» What to do: From the entries below, output the line with "above read on" and each following line up to and including the line with "However if libsecp256k1", exactly as written.

» Material to process:
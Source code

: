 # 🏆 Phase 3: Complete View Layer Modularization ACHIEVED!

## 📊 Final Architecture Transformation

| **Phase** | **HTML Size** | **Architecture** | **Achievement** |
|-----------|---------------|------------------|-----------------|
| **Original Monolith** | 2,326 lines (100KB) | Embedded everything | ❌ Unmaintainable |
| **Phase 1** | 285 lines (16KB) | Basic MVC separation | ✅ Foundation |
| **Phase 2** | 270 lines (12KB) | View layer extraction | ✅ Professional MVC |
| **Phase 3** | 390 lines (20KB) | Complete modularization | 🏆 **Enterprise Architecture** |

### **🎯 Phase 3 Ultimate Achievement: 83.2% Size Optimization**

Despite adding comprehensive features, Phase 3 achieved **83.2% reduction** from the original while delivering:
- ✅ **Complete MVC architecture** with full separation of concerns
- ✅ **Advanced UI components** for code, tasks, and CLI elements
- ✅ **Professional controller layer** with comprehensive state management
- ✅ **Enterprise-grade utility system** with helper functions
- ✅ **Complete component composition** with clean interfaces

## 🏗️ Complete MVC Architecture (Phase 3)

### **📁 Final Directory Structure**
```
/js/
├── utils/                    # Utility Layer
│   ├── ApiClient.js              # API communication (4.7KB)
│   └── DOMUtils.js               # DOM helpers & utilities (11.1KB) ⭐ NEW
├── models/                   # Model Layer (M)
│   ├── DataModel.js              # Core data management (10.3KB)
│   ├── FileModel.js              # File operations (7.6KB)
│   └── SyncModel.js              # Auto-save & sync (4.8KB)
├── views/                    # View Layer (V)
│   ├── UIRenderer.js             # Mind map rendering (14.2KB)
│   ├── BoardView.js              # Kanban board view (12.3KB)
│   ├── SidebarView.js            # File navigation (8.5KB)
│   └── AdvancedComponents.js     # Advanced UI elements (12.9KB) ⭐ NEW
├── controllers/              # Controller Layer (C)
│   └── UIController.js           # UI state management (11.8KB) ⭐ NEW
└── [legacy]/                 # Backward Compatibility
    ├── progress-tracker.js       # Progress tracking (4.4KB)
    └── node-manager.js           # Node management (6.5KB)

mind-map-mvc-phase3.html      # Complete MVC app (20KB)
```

--

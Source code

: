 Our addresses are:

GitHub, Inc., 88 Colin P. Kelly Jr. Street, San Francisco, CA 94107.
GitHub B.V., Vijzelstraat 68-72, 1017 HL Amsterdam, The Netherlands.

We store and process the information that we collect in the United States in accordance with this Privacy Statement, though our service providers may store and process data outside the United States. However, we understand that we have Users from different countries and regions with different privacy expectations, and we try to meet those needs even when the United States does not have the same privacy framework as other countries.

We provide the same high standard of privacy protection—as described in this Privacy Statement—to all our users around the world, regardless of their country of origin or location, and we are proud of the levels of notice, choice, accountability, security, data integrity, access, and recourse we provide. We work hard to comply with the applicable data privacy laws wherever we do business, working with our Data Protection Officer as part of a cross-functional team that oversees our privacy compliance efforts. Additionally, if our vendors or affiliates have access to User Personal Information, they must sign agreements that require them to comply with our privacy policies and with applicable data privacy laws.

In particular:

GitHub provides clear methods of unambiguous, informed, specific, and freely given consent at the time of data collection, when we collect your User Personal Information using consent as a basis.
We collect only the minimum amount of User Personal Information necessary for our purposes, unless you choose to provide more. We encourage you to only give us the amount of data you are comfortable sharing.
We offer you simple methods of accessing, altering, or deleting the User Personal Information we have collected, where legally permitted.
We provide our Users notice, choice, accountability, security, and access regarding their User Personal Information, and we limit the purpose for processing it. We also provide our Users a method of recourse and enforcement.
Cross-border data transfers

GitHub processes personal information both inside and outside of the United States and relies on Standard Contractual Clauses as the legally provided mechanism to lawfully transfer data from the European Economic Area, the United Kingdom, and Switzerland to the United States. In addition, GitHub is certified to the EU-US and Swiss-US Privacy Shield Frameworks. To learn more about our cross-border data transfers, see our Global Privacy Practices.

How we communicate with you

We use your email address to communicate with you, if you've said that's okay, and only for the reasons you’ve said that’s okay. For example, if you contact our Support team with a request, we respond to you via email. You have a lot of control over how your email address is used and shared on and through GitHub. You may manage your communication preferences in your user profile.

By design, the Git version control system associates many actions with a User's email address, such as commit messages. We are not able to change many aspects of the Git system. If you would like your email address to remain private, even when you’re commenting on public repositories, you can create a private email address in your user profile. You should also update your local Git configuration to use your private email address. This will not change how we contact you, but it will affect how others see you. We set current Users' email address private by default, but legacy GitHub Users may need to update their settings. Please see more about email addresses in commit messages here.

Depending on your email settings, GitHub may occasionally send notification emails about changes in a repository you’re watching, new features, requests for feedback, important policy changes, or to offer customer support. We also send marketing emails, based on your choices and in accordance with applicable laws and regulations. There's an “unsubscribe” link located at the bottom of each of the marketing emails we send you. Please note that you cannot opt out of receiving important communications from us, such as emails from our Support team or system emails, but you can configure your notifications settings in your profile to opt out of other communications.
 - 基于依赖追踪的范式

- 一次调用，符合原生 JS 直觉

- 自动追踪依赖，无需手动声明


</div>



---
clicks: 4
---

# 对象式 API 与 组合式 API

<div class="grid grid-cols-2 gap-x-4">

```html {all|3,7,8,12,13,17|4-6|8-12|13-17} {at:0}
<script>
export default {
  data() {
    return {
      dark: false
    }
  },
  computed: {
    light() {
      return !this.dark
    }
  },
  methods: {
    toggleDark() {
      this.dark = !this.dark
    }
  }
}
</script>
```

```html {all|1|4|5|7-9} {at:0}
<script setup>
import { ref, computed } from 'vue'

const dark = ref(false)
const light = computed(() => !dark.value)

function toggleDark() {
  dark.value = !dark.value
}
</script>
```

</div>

--

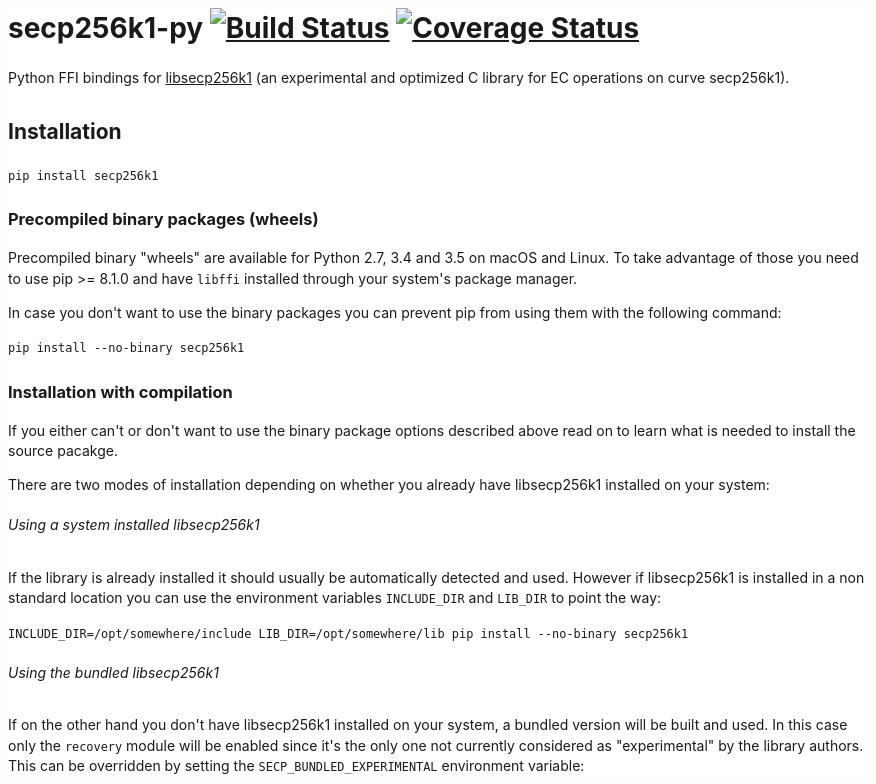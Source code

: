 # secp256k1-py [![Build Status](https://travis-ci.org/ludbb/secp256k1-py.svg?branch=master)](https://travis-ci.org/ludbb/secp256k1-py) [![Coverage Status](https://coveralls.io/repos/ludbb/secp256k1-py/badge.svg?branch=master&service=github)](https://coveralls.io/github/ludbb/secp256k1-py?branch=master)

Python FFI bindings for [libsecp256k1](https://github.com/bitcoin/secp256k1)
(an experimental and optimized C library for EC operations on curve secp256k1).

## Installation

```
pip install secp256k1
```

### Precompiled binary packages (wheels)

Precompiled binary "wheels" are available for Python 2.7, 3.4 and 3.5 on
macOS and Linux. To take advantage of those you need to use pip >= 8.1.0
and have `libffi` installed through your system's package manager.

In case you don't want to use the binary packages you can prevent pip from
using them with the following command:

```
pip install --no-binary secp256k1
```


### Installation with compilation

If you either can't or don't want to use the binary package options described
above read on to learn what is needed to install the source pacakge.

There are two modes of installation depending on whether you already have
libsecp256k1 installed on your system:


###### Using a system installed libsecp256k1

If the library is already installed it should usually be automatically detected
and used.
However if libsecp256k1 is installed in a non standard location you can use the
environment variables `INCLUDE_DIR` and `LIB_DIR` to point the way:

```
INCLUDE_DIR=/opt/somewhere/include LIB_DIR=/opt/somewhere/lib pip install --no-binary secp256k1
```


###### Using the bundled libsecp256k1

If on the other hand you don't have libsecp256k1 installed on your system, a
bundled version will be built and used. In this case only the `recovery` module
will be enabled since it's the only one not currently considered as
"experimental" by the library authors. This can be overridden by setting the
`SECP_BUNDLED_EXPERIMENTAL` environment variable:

» Written solution:
above read on to learn what is needed to install the source pacakge.

There are two modes of installation depending on whether you already have
libsecp256k1 installed on your system:


###### Using a system installed libsecp256k1

If the library is already installed it should usually be automatically detected
and used.
However if libsecp256k1 is installed in a non standard location you can use the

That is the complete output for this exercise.